◆ THE RECORDS:
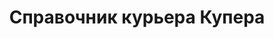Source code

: ---
home: true
title: Справочник курьера Купера
#heroImage: /images/courier-hero.png
actions:
  - text: К началу
    link: /get-started.html
    type: primary
  - text: О ресурсе
    link: /about.html
    type: secondary

features:
  - title: Доступность
    details: Информация доступна всем, независимо от опыта или технической подкованности.
  - title: Точность
    details: Все сведения актуальны и достоверны, регулярно обновляются.
  - title: Практичность
    details: Материалы ориентированы на практическое применение в работе курьера.
  - title: Руководства
    details: Пошаговые инструкции по выполнению основных задач курьера Купера.
  - title: Советы
    details: Рекомендации по повышению эффективности и безопасности работы.
  - title: ЧаВо
    details: Ответы на часто задаваемые вопросы.

footer: Создано курьерами для курьеров | Не является официальным ресурсом ООО "Инстамарт"
---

◆ WORK REQUIRED: Using the material above, extract the line that contains "- title: Практичность" and every line after it, exactly as given; stop at the last line.

◆ ANSWER BELOW:
  - title: Практичность
    details: Материалы ориентированы на практическое применение в работе курьера.
  - title: Руководства
    details: Пошаговые инструкции по выполнению основных задач курьера Купера.
  - title: Советы
    details: Рекомендации по повышению эффективности и безопасности работы.
  - title: ЧаВо
    details: Ответы на часто задаваемые вопросы.

footer: Создано курьерами для курьеров | Не является официальным ресурсом ООО "Инстамарт"
---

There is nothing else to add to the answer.